Mulai dari komponen utama dalam industri penerbangan dan otomotif hingga aplikasi rumah tangga, komponen cor aluminium dapat ditemukan di 90% produk dan peralatan yang diproduksi.
Namun, pada kenyataannya, aluminium cair yang digunakan untuk memproduksi coran logam sering kali mengandung pengotor dan inklusi yang merugikan kualitas produk coran logam akhir.
Saat ini, teknologi filtrasi yang menggunakan filter busa keramik telah dianggap sebagai metode yang efektif untuk mengurangi inklusi dalam logam cair selama proses pengecoran komponen logam.
Metode produksi Filter Busa Keramik untuk Penyaringan Logam adalah dengan merendam busa poliuretan ke dalam bubur keramik, mengeringkannya, memanggangnya, dan akhirnya membakarnya dalam oven hingga menjadi busa.
Sebelum proses penuangan, filter tersebut diuji secara eksperimental untuk mengukur ukuran, berat, kekuatan tekan dingin, dan permeabilitasnya.
Setelah proses penuangan, filter dipotong menjadi beberapa bagian untuk mengukur struktur makro dan mikro filter serta memastikan bahwa partikel-partikel pengotor telah terperangkap oleh filter.
Karakteristik kejutan termal diperoleh dengan menuangkan aluminium cair saat filter ditempatkan di dalam sistem saluran tuang untuk memastikan bahwa filter tersebut mampu menahan suhu paduan aluminium.

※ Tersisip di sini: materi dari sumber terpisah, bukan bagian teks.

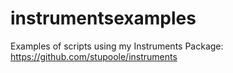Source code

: # instrumentsexamples
Examples of scripts using my Instruments Package: https://github.com/stupoole/instruments
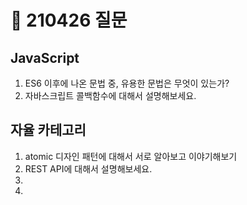 # 📆 210426 질문

## JavaScript
1. ES6 이후에 나온 문법 중, 유용한 문법은 무엇이 있는가?
2. 자바스크립트 콜백함수에 대해서 설명해보세요.

## 자율 카테고리
1. atomic 디자인 패턴에 대해서 서로 알아보고 이야기해보기
2. REST API에 대해서 설명해보세요.
3.
4.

Percobaan-percobaan lebih lanjut dilakukan untuk menyelidiki dan menentukan seberapa efektif filter busa keramik yang dihasilkan terhadap kualitas hasil coran.

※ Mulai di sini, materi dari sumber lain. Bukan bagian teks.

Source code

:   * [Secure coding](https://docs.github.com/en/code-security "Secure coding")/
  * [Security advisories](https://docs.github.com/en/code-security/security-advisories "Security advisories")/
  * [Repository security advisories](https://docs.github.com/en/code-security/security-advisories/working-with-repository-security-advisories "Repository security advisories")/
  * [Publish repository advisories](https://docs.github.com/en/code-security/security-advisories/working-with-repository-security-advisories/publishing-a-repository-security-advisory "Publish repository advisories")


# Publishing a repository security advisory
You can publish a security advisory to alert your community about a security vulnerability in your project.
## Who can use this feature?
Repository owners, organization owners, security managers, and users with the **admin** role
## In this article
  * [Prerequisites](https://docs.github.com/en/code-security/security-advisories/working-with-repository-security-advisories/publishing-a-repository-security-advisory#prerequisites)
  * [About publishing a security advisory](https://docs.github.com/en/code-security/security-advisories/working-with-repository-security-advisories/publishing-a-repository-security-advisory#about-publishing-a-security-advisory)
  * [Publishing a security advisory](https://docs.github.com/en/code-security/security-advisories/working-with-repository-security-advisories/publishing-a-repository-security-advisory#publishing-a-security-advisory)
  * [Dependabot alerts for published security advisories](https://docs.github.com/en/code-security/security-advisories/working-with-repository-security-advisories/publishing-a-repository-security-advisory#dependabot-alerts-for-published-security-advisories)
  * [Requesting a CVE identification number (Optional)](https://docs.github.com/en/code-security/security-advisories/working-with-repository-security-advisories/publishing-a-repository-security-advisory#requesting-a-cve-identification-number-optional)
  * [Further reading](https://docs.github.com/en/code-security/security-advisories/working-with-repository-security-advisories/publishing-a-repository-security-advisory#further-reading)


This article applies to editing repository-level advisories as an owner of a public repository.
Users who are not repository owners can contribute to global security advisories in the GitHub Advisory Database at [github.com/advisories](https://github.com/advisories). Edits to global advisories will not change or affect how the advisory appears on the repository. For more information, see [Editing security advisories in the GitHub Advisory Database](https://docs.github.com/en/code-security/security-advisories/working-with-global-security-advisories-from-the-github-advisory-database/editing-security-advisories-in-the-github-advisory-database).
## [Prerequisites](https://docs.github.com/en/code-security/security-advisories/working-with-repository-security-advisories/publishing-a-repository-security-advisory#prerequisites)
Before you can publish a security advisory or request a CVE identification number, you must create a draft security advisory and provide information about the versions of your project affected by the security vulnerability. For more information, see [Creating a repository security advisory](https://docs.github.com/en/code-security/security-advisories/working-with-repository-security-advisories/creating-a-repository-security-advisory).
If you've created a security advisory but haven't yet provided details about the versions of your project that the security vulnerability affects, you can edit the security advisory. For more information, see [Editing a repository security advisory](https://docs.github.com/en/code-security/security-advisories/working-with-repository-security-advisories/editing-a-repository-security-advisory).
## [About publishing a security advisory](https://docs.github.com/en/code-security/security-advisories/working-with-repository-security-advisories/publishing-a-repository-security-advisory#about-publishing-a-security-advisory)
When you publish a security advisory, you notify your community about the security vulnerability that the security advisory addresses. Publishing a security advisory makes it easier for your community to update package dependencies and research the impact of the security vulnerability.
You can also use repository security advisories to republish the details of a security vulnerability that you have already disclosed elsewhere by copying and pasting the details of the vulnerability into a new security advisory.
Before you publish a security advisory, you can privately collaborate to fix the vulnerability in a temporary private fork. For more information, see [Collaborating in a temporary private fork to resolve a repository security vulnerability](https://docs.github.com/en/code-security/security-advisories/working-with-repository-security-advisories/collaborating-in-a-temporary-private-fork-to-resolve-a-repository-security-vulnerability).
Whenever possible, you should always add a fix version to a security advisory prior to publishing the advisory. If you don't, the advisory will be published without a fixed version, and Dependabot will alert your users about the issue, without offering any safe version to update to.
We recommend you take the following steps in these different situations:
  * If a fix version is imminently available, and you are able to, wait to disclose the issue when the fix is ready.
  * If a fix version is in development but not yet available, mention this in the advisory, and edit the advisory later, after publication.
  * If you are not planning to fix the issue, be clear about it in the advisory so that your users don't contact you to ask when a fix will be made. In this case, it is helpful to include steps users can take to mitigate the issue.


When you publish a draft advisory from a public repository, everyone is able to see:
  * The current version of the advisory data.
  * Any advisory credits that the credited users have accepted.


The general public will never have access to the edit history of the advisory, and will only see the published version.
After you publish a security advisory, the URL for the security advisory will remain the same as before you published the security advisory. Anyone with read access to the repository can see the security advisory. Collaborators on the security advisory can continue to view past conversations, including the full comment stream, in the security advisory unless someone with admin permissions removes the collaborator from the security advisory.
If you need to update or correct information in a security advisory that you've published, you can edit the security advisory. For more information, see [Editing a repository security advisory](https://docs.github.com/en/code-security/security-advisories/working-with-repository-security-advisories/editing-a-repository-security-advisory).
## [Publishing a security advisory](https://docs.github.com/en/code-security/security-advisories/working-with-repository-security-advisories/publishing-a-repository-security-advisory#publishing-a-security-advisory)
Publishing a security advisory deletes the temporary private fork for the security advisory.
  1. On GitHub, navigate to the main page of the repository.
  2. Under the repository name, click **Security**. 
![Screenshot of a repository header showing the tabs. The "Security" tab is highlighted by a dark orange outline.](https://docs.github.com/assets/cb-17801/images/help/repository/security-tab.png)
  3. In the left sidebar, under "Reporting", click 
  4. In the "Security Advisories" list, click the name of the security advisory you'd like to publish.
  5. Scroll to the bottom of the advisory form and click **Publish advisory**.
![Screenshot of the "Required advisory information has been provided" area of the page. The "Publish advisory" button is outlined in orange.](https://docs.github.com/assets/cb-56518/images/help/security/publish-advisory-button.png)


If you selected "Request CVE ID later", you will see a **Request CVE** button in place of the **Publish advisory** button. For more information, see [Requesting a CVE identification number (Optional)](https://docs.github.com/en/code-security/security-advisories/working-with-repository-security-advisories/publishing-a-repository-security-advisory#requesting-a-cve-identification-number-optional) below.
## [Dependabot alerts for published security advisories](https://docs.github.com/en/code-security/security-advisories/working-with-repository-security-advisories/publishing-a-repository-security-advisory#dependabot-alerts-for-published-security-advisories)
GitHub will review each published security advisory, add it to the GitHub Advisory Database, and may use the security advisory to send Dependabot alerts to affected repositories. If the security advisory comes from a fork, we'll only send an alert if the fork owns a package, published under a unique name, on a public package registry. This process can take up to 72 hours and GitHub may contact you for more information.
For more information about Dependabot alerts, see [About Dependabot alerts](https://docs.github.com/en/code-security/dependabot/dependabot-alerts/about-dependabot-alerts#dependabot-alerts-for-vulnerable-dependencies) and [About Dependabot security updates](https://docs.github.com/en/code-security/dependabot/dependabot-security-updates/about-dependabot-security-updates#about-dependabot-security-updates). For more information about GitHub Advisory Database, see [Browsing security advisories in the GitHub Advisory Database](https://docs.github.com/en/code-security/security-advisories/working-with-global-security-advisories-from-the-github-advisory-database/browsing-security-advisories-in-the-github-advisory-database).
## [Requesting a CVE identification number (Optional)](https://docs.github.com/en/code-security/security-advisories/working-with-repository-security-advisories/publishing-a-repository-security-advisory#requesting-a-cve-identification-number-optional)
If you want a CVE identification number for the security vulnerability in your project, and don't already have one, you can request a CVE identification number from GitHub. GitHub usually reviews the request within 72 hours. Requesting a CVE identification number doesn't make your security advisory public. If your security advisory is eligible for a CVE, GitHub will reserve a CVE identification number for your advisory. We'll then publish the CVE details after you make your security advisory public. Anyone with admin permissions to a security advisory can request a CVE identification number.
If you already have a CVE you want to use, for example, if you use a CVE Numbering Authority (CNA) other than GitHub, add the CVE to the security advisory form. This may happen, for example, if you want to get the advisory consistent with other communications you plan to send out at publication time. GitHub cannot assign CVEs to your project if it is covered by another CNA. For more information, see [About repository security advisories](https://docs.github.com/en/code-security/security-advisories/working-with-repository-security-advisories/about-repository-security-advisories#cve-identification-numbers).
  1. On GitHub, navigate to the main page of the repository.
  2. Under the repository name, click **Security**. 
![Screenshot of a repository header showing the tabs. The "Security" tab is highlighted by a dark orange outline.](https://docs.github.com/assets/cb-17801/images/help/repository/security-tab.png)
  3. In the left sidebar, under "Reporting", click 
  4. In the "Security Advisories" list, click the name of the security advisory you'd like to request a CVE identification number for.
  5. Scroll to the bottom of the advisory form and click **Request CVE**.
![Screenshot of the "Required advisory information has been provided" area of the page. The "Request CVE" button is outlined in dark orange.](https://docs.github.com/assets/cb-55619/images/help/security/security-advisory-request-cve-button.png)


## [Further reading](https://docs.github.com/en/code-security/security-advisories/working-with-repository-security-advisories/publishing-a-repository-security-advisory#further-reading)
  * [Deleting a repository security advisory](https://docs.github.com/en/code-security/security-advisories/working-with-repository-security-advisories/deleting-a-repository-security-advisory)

Metode yang berhasil untuk memasukkan inklusi ke dalam logam cair selama proses berlangsung.
Filter Busa Keramik untuk Penyaringan Logam memiliki kekuatan dan ketangguhan patah yang baik. Kadar lumpur hump diubah dengan memodifikasi spons polimer, dan ketebalan lapisan keramik ditingkatkan melalui metode pelapisan berlapis untuk meningkatkan sifat mekanis Filter Busa Keramik. Proses pengecoran slip sentrifugal dapat menghindari pori-pori dan retakan yang dihasilkan oleh pirolisis spons organik, membentuk akumulasi partikel keramik yang optimal, serta meminimalkan ukuran cacat pada pilar sel. Oleh karena itu, produk akhir memiliki batang sel yang padat dan sifat mekanik yang baik. Selain itu, distribusi radial partikel Al, O, dan ZrO dapat menghasilkan tegangan sisa, yang membantu meningkatkan lebih lanjut sifat mekanik keramik busa.